Les savoir-faire sont toujours socialement acquis

« Le sang circule à nouveau dans les veines. On s’échauffe, même. On crée, les unes pour les autres, de la force, on se la passe, on relève l’échine ». Dans son éditorial, « Peut-on ramer dans la même direction ? », Sabine Panet parle, entre autres, du 8 mars, de rassemblement, de mouvement féministe, « dans mouvement, il y a plusieurs vagues, plusieurs courants, le vent du large et le vent de terre, la mousse salée de l’écume, les remous des profondeurs », de révolutionner le monde ou de transformer sa vie, des femmes et de leurs expériences…

« Ramer dans le même sens suppose enfin de s’accorder sur un rythme essentiel : pas de violence entre nous. Pas de sexisme, pas de racisme, pas de discrimination entre nous. Pas de rapports de force. Pas de hiérarchie entre nos priorités et nos combats. Toutes les luttes pour les droits de toutes les femmes sont légitimes. Un jour par an… Un jour »

Dossier : Adolescentes sous tension

« Leurs récits rebattent les cartes d’une supposée irresponsabilité, mais aussi de la fragilité associée aux filles. La chronique d’un essai retraçant d’un point de vue historique la construction de la notion d’adolescence au féminin vient ensuite, comme un phare, éclairer leurs propos ».

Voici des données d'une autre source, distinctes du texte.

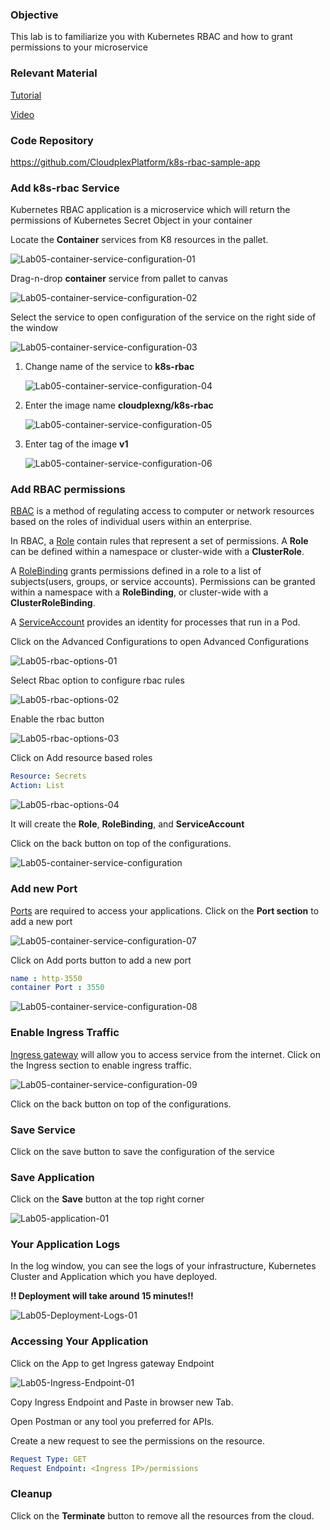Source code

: ### Objective

This lab is to familiarize you with Kubernetes RBAC and how to grant permissions to your microservice

### Relevant Material

[Tutorial]()

[Video]()

### Code Repository

https://github.com/CloudplexPlatform/k8s-rbac-sample-app

### Add k8s-rbac Service

Kubernetes RBAC application is a microservice which will return the permissions of Kubernetes Secret Object in your container

Locate the **Container** services from K8 resources in the pallet.

![Lab05-container-service-configuration-01](https://raw.githubusercontent.com/CloudplexPlatform/developer-community/feature/github-data-fetching/kubernetes/kubernetes%20RBAC/labs/rbac/images/Lab05-container-service-configuration-01.png)

Drag-n-drop **container** service from pallet to canvas

![Lab05-container-service-configuration-02](https://raw.githubusercontent.com/CloudplexPlatform/developer-community/feature/github-data-fetching/kubernetes/kubernetes%20RBAC/labs/rbac/images/Lab05-container-service-configuration-02.png)

Select the service to open configuration of the service on the right side of the window

![Lab05-container-service-configuration-03](https://raw.githubusercontent.com/CloudplexPlatform/developer-community/feature/github-data-fetching/kubernetes/kubernetes%20RBAC/labs/rbac/images/Lab05-container-service-configuration-03.png)

1. Change name of the service to **k8s-rbac**

   ![Lab05-container-service-configuration-04](https://raw.githubusercontent.com/CloudplexPlatform/developer-community/feature/github-data-fetching/kubernetes/kubernetes%20RBAC/labs/rbac/images/Lab05-container-service-configuration-10.png)


2. Enter the image name **cloudplexng/k8s-rbac**

   ![Lab05-container-service-configuration-05](https://raw.githubusercontent.com/CloudplexPlatform/developer-community/feature/github-data-fetching/kubernetes/kubernetes%20RBAC/labs/rbac/images/Lab05-container-service-configuration-11.png)

4. Enter tag of the image **v1**

   ![Lab05-container-service-configuration-06](https://raw.githubusercontent.com/CloudplexPlatform/developer-community/feature/github-data-fetching/kubernetes/kubernetes%20RBAC/labs/rbac/images/Lab05-container-service-configuration-06.png)


### Add RBAC permissions

[RBAC](https://kubernetes.io/docs/reference/access-authn-authz/rbac/) is a method of regulating access to computer or network resources based on the roles of individual users within an enterprise.

In RBAC, a [Role](https://kubernetes.io/docs/reference/access-authn-authz/rbac/#role-and-clusterrole) contain rules that represent a set of permissions. A **Role** can be defined within a namespace or cluster-wide with a **ClusterRole**.

A [RoleBinding](https://kubernetes.io/docs/reference/access-authn-authz/rbac/#rolebinding-and-clusterrolebinding) grants permissions defined in a role to a list of subjects(users, groups, or service accounts). Permissions can be granted within a namespace with a **RoleBinding**, or cluster-wide with a **ClusterRoleBinding**.

A [ServiceAccount](https://kubernetes.io/docs/tasks/configure-pod-container/configure-service-account/) provides an identity for processes that run in a Pod.


Click on the Advanced Configurations to open Advanced Configurations

![Lab05-rbac-options-01](https://raw.githubusercontent.com/CloudplexPlatform/developer-community/feature/github-data-fetching/kubernetes/kubernetes%20RBAC/labs/rbac/images/Lab05-rbac-options-01.png)

Select Rbac option to configure rbac rules

![Lab05-rbac-options-02](https://raw.githubusercontent.com/CloudplexPlatform/developer-community/feature/github-data-fetching/kubernetes/kubernetes%20RBAC/labs/rbac/images/Lab05-rbac-options-02.png)

Enable the rbac button 

![Lab05-rbac-options-03](https://raw.githubusercontent.com/CloudplexPlatform/developer-community/feature/github-data-fetching/kubernetes/kubernetes%20RBAC/labs/rbac/images/Lab05-rbac-options-03.png)

Click on Add resource based roles

```yaml
Resource: Secrets
Action: List 
```
![Lab05-rbac-options-04](https://raw.githubusercontent.com/CloudplexPlatform/developer-community/feature/github-data-fetching/kubernetes/kubernetes%20RBAC/labs/rbac/images/Lab5-rbac-options-04.png)

It will create the **Role**, **RoleBinding**, and **ServiceAccount**


Click on the back button on top of the configurations.

![Lab05-container-service-configuration](https://raw.githubusercontent.com/CloudplexPlatform/developer-community/feature/github-data-fetching/kubernetes/kubernetes%20RBAC/labs/rbac/images/Lab05-container-service-configuration.png)

### Add new Port

[Ports](https://kubernetes.io/docs/concepts/services-networking/connect-applications-service/#the-kubernetes-model-for-connecting-containers) are required to access your applications. Click on the **Port section** to add a new port

![Lab05-container-service-configuration-07](https://raw.githubusercontent.com/CloudplexPlatform/developer-community/feature/github-data-fetching/kubernetes/kubernetes%20RBAC/labs/rbac/images/Lab05-container-service-configuration-07.png)

Click on Add ports button to add a new port

```yaml
name : http-3550
container Port : 3550
```
![Lab05-container-service-configuration-08](https://raw.githubusercontent.com/CloudplexPlatform/developer-community/feature/github-data-fetching/kubernetes/kubernetes%20RBAC/labs/rbac/images/Lab05-container-service-configuration-08.png)

### Enable Ingress Traffic

​[Ingress gateway](https://istio.io/docs/tasks/traffic-management/ingress/ingress-control/) will allow you to access service from the internet. Click on the Ingress section to enable ingress traffic.

![Lab05-container-service-configuration-09](https://raw.githubusercontent.com/CloudplexPlatform/developer-community/feature/github-data-fetching/kubernetes/kubernetes%20RBAC/labs/rbac/images/Lab05-container-service-configuration-09.png)

Click on the back button on top of the configurations.

### Save Service

Click on the save button to save the configuration of the service

### Save Application

Click on the **Save** button at the top right corner

![Lab05-application-01](https://raw.githubusercontent.com/CloudplexPlatform/developer-community/feature/github-data-fetching/kubernetes/kubernetes%20RBAC/labs/rbac/images/Lab05-application-01.png)



### Your Application Logs

In the log window, you can see the logs of your infrastructure, Kubernetes Cluster and Application which you have deployed.

**!! Deployment will take around 15 minutes!!** 

![Lab05-Deployment-Logs-01](https://raw.githubusercontent.com/CloudplexPlatform/developer-community/feature/github-data-fetching/kubernetes/kubernetes%20RBAC/labs/rbac/images/Lab05-Deployment-Logs-01.png)



### Accessing Your Application

Click on the App to get Ingress gateway Endpoint

![Lab05-Ingress-Endpoint-01](https://raw.githubusercontent.com/CloudplexPlatform/developer-community/feature/github-data-fetching/kubernetes/kubernetes%20RBAC/labs/rbac/images/Lab05-Ingress-Endpoint-01.png)



Copy Ingress Endpoint and Paste in browser new Tab. 

Open Postman or any tool you preferred for APIs.

Create a new request to see the permissions on the resource.

```yaml
Request Type: GET
Request Endpoint: <Ingress IP>/permissions
```

### Cleanup

Click on the **Terminate** button to remove all the resources from the cloud.
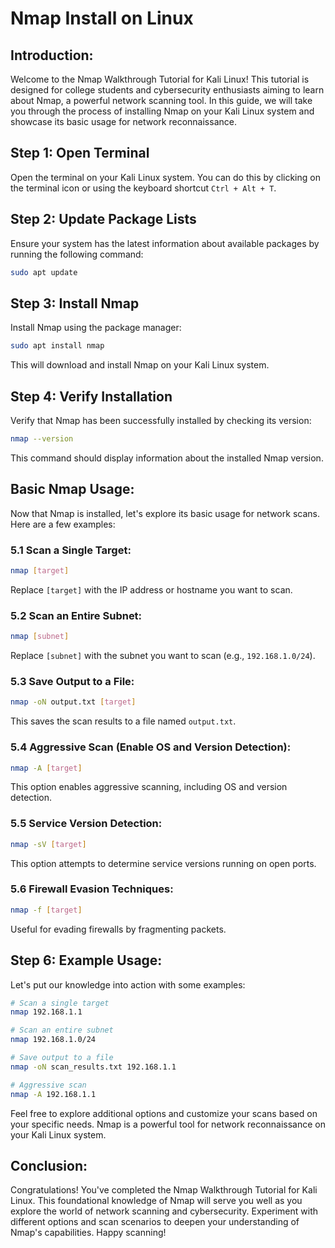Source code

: 
# Nmap Install on Linux

## Introduction:

Welcome to the Nmap Walkthrough Tutorial for Kali Linux! This tutorial is designed for college students and cybersecurity enthusiasts aiming to learn about Nmap, a powerful network scanning tool. In this guide, we will take you through the process of installing Nmap on your Kali Linux system and showcase its basic usage for network reconnaissance.

## Step 1: Open Terminal

Open the terminal on your Kali Linux system. You can do this by clicking on the terminal icon or using the keyboard shortcut `Ctrl + Alt + T`.

## Step 2: Update Package Lists

Ensure your system has the latest information about available packages by running the following command:

```bash
sudo apt update
```

## Step 3: Install Nmap

Install Nmap using the package manager:

```bash
sudo apt install nmap
```

This will download and install Nmap on your Kali Linux system.

## Step 4: Verify Installation

Verify that Nmap has been successfully installed by checking its version:

```bash
nmap --version
```

This command should display information about the installed Nmap version.

## Basic Nmap Usage:

Now that Nmap is installed, let's explore its basic usage for network scans. Here are a few examples:

### 5.1 Scan a Single Target:

```bash
nmap [target]
```

Replace `[target]` with the IP address or hostname you want to scan.

### 5.2 Scan an Entire Subnet:

```bash
nmap [subnet]
```

Replace `[subnet]` with the subnet you want to scan (e.g., `192.168.1.0/24`).

### 5.3 Save Output to a File:

```bash
nmap -oN output.txt [target]
```

This saves the scan results to a file named `output.txt`.

### 5.4 Aggressive Scan (Enable OS and Version Detection):

```bash
nmap -A [target]
```

This option enables aggressive scanning, including OS and version detection.

### 5.5 Service Version Detection:

```bash
nmap -sV [target]
```

This option attempts to determine service versions running on open ports.

### 5.6 Firewall Evasion Techniques:

```bash
nmap -f [target]
```

Useful for evading firewalls by fragmenting packets.

## Step 6: Example Usage:

Let's put our knowledge into action with some examples:

```bash
# Scan a single target
nmap 192.168.1.1

# Scan an entire subnet
nmap 192.168.1.0/24

# Save output to a file
nmap -oN scan_results.txt 192.168.1.1

# Aggressive scan
nmap -A 192.168.1.1
```

Feel free to explore additional options and customize your scans based on your specific needs. Nmap is a powerful tool for network reconnaissance on your Kali Linux system.

## Conclusion:

Congratulations! You've completed the Nmap Walkthrough Tutorial for Kali Linux. This foundational knowledge of Nmap will serve you well as you explore the world of network scanning and cybersecurity. Experiment with different options and scan scenarios to deepen your understanding of Nmap's capabilities. Happy scanning!
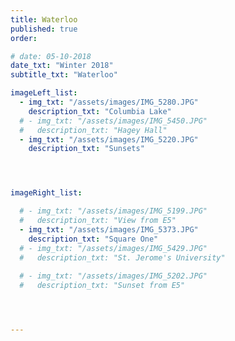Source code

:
 ```yaml
---
title: Waterloo  
published: true
order: 

# date: 05-10-2018
date_txt: "Winter 2018"
subtitle_txt: "Waterloo"

imageLeft_list:
  - img_txt: "/assets/images/IMG_5280.JPG"
    description_txt: "Columbia Lake"
  # - img_txt: "/assets/images/IMG_5450.JPG"
  #   description_txt: "Hagey Hall"
  - img_txt: "/assets/images/IMG_5220.JPG"
    description_txt: "Sunsets"




imageRight_list:

  # - img_txt: "/assets/images/IMG_5199.JPG"
  #   description_txt: "View from E5"
  - img_txt: "/assets/images/IMG_5373.JPG"
    description_txt: "Square One"
  # - img_txt: "/assets/images/IMG_5429.JPG"
  #   description_txt: "St. Jerome's University"
    
  # - img_txt: "/assets/images/IMG_5202.JPG"
  #   description_txt: "Sunset from E5"




---
```

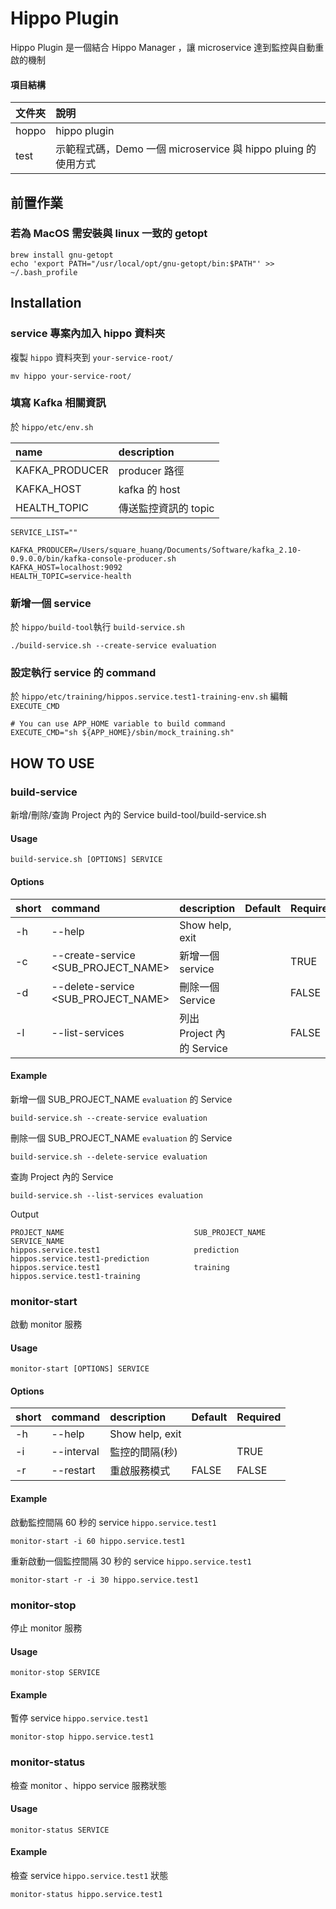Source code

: # Hippo Plugin

Hippo Plugin 是一個結合 Hippo Manager ，讓 microservice 達到監控與自動重啟的機制

#### 項目結構

| 文件夾        |     說明     |
| :----------- | :-----------|
| hoppo | hippo plugin |
| test | 示範程式碼，Demo 一個 microservice 與 hippo pluing 的使用方式|

## 前置作業

### 若為 MacOS 需安裝與 linux 一致的 getopt

```shell=
brew install gnu-getopt
echo 'export PATH="/usr/local/opt/gnu-getopt/bin:$PATH"' >> ~/.bash_profile
```

## Installation

### service 專案內加入 hippo 資料夾

複製 `hippo` 資料夾到 `your-service-root/`

```shell=
mv hippo your-service-root/
```

### 填寫 Kafka 相關資訊

於 `hippo/etc/env.sh`

| name        |     description     |
| :----------- | :-----------|
| KAFKA_PRODUCER | producer 路徑 |
| KAFKA_HOST | kafka 的 host |
| HEALTH_TOPIC | 傳送監控資訊的 topic |

```shell
SERVICE_LIST=""

KAFKA_PRODUCER=/Users/square_huang/Documents/Software/kafka_2.10-0.9.0.0/bin/kafka-console-producer.sh
KAFKA_HOST=localhost:9092
HEALTH_TOPIC=service-health
```

### 新增一個 service

於 `hippo/build-tool`執行 `build-service.sh`

```
./build-service.sh --create-service evaluation
```

### 設定執行 service 的 command

於 `hippo/etc/training/hippos.service.test1-training-env.sh` 編輯 `EXECUTE_CMD`

```shell
# You can use APP_HOME variable to build command
EXECUTE_CMD="sh ${APP_HOME}/sbin/mock_training.sh"
```


## HOW TO USE

### build-service

新增/刪除/查詢 Project 內的 Service
build-tool/build-service.sh

#### Usage

```shell
build-service.sh [OPTIONS] SERVICE
```

#### Options

| short | command                   | description                                                                                                                                                                                                        | Default | Required |
| :---- | :------------------------ | :--------------------------------------------------------------------------------------------------------------- | :----- | :-----                                                                                                |
| -h    | --help                    | Show help, exit                                                                                                                                                                                                    |        |        |
| -c    | --create-service  <SUB_PROJECT_NAME>        | 新增一個 service        |        |TRUE   |
| -d    | --delete-service   <SUB_PROJECT_NAME>       | 刪除一個 Service        |        |FALSE   |
| -l    | --list-services                             | 列出 Project 內的 Service        |        |FALSE   |

#### Example

新增一個 SUB_PROJECT_NAME `evaluation` 的 Service

```shell=
build-service.sh --create-service evaluation
```

刪除一個 SUB_PROJECT_NAME `evaluation` 的 Service

```shell=
build-service.sh --delete-service evaluation
```

查詢 Project 內的 Service

```shell=
build-service.sh --list-services evaluation
```

Output

```shell=
PROJECT_NAME                             SUB_PROJECT_NAME                         SERVICE_NAME
hippos.service.test1                     prediction                               hippos.service.test1-prediction
hippos.service.test1                     training                                 hippos.service.test1-training
```

### monitor-start

啟動 monitor 服務

#### Usage

```shell
monitor-start [OPTIONS] SERVICE
```



#### Options

| short | command                   | description                                                                                                                                                                                                        | Default | Required |
| :---- | :------------------------ | :--------------------------------------------------------------------------------------------------------------- | :----- | :-----                                                                                                |
| -h    | --help                    | Show help, exit                                                                                                                                                                                                    |        |        |
| -i    | --interval                 | 監控的間隔(秒)                                                                                                                                                                                        |        |TRUE   |
|-r     | --restart                  | 重啟服務模式        |FALSE   |FALSE   |


#### Example

啟動監控間隔 60 秒的 service `hippo.service.test1`

```shell=
monitor-start -i 60 hippo.service.test1
```

重新啟動一個監控間隔 30 秒的 service `hippo.service.test1`

```shell
monitor-start -r -i 30 hippo.service.test1
```

### monitor-stop

停止 monitor 服務

#### Usage

```shell
monitor-stop SERVICE
```

#### Example

暫停 service `hippo.service.test1`

```shell
monitor-stop hippo.service.test1
```


### monitor-status

檢查 monitor 、hippo service 服務狀態

#### Usage

```shell
monitor-status SERVICE
```

#### Example

檢查 service `hippo.service.test1` 狀態

```shell
monitor-status hippo.service.test1
```
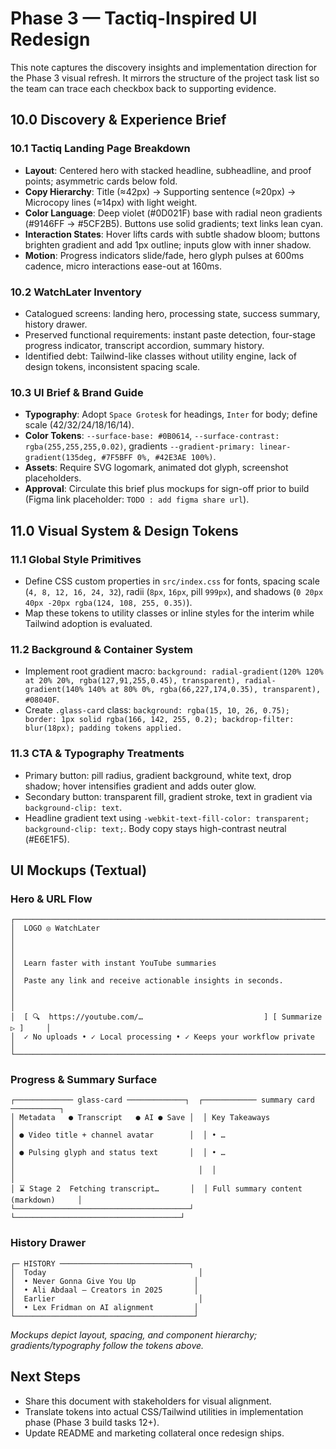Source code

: # Phase 3 — Tactiq-Inspired UI Redesign

This note captures the discovery insights and implementation direction for the Phase 3 visual refresh. It mirrors the structure of the project task list so the team can trace each checkbox back to supporting evidence.

## 10.0 Discovery & Experience Brief

### 10.1 Tactiq Landing Page Breakdown
- **Layout**: Centered hero with stacked headline, subheadline, and proof points; asymmetric cards below fold.
- **Copy Hierarchy**: Title (≈42px) → Supporting sentence (≈20px) → Microcopy lines (≈14px) with light weight.
- **Color Language**: Deep violet (#0D021F) base with radial neon gradients (#9146FF → #5CF2B5). Buttons use solid gradients; text links lean cyan.
- **Interaction States**: Hover lifts cards with subtle shadow bloom; buttons brighten gradient and add 1px outline; inputs glow with inner shadow.
- **Motion**: Progress indicators slide/fade, hero glyph pulses at 600ms cadence, micro interactions ease-out at 160ms.

### 10.2 WatchLater Inventory
- Catalogued screens: landing hero, processing state, success summary, history drawer.
- Preserved functional requirements: instant paste detection, four-stage progress indicator, transcript accordion, summary history.
- Identified debt: Tailwind-like classes without utility engine, lack of design tokens, inconsistent spacing scale.

### 10.3 UI Brief & Brand Guide
- **Typography**: Adopt `Space Grotesk` for headings, `Inter` for body; define scale (42/32/24/18/16/14).
- **Color Tokens**: `--surface-base: #0B0614`, `--surface-contrast: rgba(255,255,255,0.02)`, gradients `--gradient-primary: linear-gradient(135deg, #7F5BFF 0%, #42E3AE 100%)`.
- **Assets**: Require SVG logomark, animated dot glyph, screenshot placeholders.
- **Approval**: Circulate this brief plus mockups for sign-off prior to build (Figma link placeholder: `TODO : add figma share url`).

## 11.0 Visual System & Design Tokens

### 11.1 Global Style Primitives
- Define CSS custom properties in `src/index.css` for fonts, spacing scale (`4, 8, 12, 16, 24, 32`), radii (`8px`, `16px`, pill `999px`), and shadows (`0 20px 40px -20px rgba(124, 108, 255, 0.35)`).
- Map these tokens to utility classes or inline styles for the interim while Tailwind adoption is evaluated.

### 11.2 Background & Container System
- Implement root gradient macro: `background: radial-gradient(120% 120% at 20% 20%, rgba(127,91,255,0.45), transparent), radial-gradient(140% 140% at 80% 0%, rgba(66,227,174,0.35), transparent), #08040F`.
- Create `.glass-card` class: `background: rgba(15, 10, 26, 0.75); border: 1px solid rgba(166, 142, 255, 0.2); backdrop-filter: blur(18px); padding tokens applied.`

### 11.3 CTA & Typography Treatments
- Primary button: pill radius, gradient background, white text, drop shadow; hover intensifies gradient and adds outer glow.
- Secondary button: transparent fill, gradient stroke, text in gradient via `background-clip: text`.
- Headline gradient text using `-webkit-text-fill-color: transparent; background-clip: text;`. Body copy stays high-contrast neutral (#E6E1F5).

## UI Mockups (Textual)

### Hero & URL Flow
```
┌─────────────────────────────────────────────────────────────────────────────┐
│  LOGO ◎ WatchLater                                                         │
│                                                                             │
│  Learn faster with instant YouTube summaries                                │
│  Paste any link and receive actionable insights in seconds.                 │
│                                                                             │
│  [ 🔍  https://youtube.com/…                           ] [ Summarize ▷ ]     │
│  ✓ No uploads • ✓ Local processing • ✓ Keeps your workflow private           │
└─────────────────────────────────────────────────────────────────────────────┘
```

### Progress & Summary Surface
```
┌───────────── glass-card ─────────────┐  ┌──────────── summary card ───────────┐
│ Metadata   ● Transcript   ● AI ● Save │  │ Key Takeaways                       │
│ ● Video title + channel avatar        │  │ • …                                  │
│ ● Pulsing glyph and status text       │  │ • …                                  │
│                                         │  │                                    │
│ ⌛ Stage 2  Fetching transcript…       │  │ Full summary content (markdown)     │
└───────────────────────────────────────┘  └─────────────────────────────────────┘
```

### History Drawer
```
┌─ HISTORY ─────────────────────────────┐
│  Today                                  │
│  • Never Gonna Give You Up             │
│  • Ali Abdaal – Creators in 2025       │
│  Earlier                                │
│  • Lex Fridman on AI alignment         │
└────────────────────────────────────────┘
```

*Mockups depict layout, spacing, and component hierarchy; gradients/typography follow the tokens above.*

## Next Steps
- Share this document with stakeholders for visual alignment.
- Translate tokens into actual CSS/Tailwind utilities in implementation phase (Phase 3 build tasks 12+).
- Update README and marketing collateral once redesign ships.
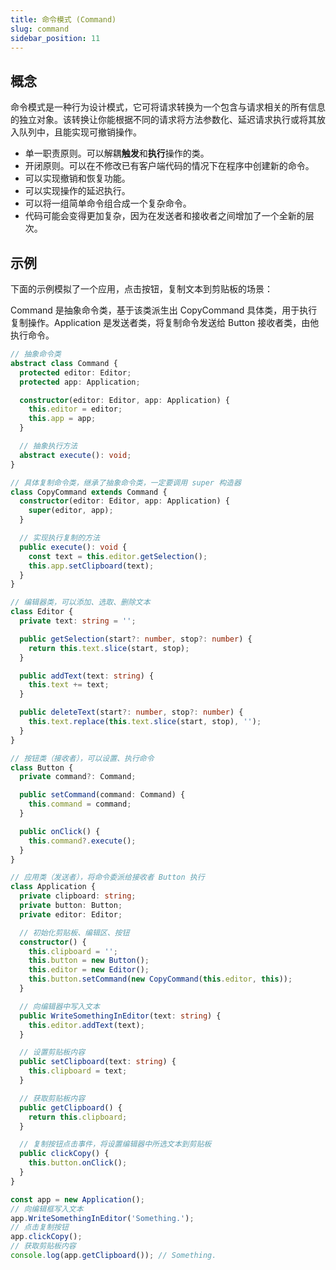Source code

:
 ```yaml
---
title: 命令模式 (Command)
slug: command
sidebar_position: 11
---
```


## 概念

命令模式是一种行为设计模式，它可将请求转换为一个包含与请求相关的所有信息的独立对象。该转换让你能根据不同的请求将方法参数化、延迟请求执行或将其放入队列中，且能实现可撤销操作。

- 单一职责原则。可以解耦**触发**和**执行**操作的类。
- 开闭原则。可以在不修改已有客户端代码的情况下在程序中创建新的命令。
- 可以实现撤销和恢复功能。
- 可以实现操作的延迟执行。
- 可以将一组简单命令组合成一个复杂命令。
- 代码可能会变得更加复杂，因为在发送者和接收者之间增加了一个全新的层次。

## 示例

下面的示例模拟了一个应用，点击按钮，复制文本到剪贴板的场景：

Command 是抽象命令类，基于该类派生出 CopyCommand 具体类，用于执行复制操作。Application 是发送者类，将复制命令发送给 Button 接收者类，由他执行命令。

```ts
// 抽象命令类
abstract class Command {
  protected editor: Editor;
  protected app: Application;

  constructor(editor: Editor, app: Application) {
    this.editor = editor;
    this.app = app;
  }

  // 抽象执行方法
  abstract execute(): void;
}

// 具体复制命令类，继承了抽象命令类，一定要调用 super 构造器
class CopyCommand extends Command {
  constructor(editor: Editor, app: Application) {
    super(editor, app);
  }

  // 实现执行复制的方法
  public execute(): void {
    const text = this.editor.getSelection();
    this.app.setClipboard(text);
  }
}

// 编辑器类，可以添加、选取、删除文本
class Editor {
  private text: string = '';

  public getSelection(start?: number, stop?: number) {
    return this.text.slice(start, stop);
  }

  public addText(text: string) {
    this.text += text;
  }

  public deleteText(start?: number, stop?: number) {
    this.text.replace(this.text.slice(start, stop), '');
  }
}

// 按钮类（接收者），可以设置、执行命令
class Button {
  private command?: Command;

  public setCommand(command: Command) {
    this.command = command;
  }

  public onClick() {
    this.command?.execute();
  }
}

// 应用类（发送者），将命令委派给接收者 Button 执行
class Application {
  private clipboard: string;
  private button: Button;
  private editor: Editor;

  // 初始化剪贴板、编辑区、按钮
  constructor() {
    this.clipboard = '';
    this.button = new Button();
    this.editor = new Editor();
    this.button.setCommand(new CopyCommand(this.editor, this));
  }

  // 向编辑器中写入文本
  public WriteSomethingInEditor(text: string) {
    this.editor.addText(text);
  }

  // 设置剪贴板内容
  public setClipboard(text: string) {
    this.clipboard = text;
  }

  // 获取剪贴板内容
  public getClipboard() {
    return this.clipboard;
  }

  // 复制按钮点击事件，将设置编辑器中所选文本到剪贴板
  public clickCopy() {
    this.button.onClick();
  }
}

const app = new Application();
// 向编辑框写入文本
app.WriteSomethingInEditor('Something.');
// 点击复制按钮
app.clickCopy();
// 获取剪贴板内容
console.log(app.getClipboard()); // Something.
```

Augmentation de la charge de travail, tensions au sein des familles et à l’extérieur, difficulté des adolescentes de se positionner en dehors des regards, réponses calmes aux harceleurs, droit et revendication d’être dehors…

Je souligne l’article sur la fabrication de l’adolescence féminine, l’histoire d’une catégorie, l’émergence de l’adolescence et le Code Napoléon, les traitements différenciés entre garçons et filles et les « archétypes », l’angle mort du corps des garçons, l’adolescence « singularisée, relégué, réduite au sexe » pour les filles, l’homogénéisation artificielle des expériences adolescentes, les fantasmes autour de la précocité pubère et sexuelle, les injonctions sociales pesant sur le sexe féminin, les évolutions sur l’auto-perception des jeunes…

Parmi les autres textes publiés, je signale notamment :

  • Stérilisations forcées aux Etats-Unis.

  • Un an de pandémie en Europe. L’emploi des femmes trinque. Les politiques sanitaires s’appuyant sur des représentations traditionnelles de la famille et des rôles des mères, la diminution du temps de travail féminin salarié pour s’occuper des enfants, le sexe du travail à temps partiel…

  • Campagne de réquisitions solidaires et occupations politiques : une seule solution, la régularisation. L’extrême précarité et l’absence de droits dans la précarité, la nécessité de la garantie des droits pour toustes. « L’autonomie économique est une condition incontournable pour l’égalité et constitue la meilleure protection contre la dépendance et la précarité »…

  • Thaïlande, l’année où la parole des femmes s’est libérée, les critiques des relations de pouvoir, les revendications autour du droit à l’avortement ou la fin des taxes sur les protections hygiéniques, les préjugés des manifestants et les pressions des forces de police, les « ateliers ludiques sur les règles, le sexe ou encore la maternité », le refus de séparer le combat pour la démocratie et le combat féministe…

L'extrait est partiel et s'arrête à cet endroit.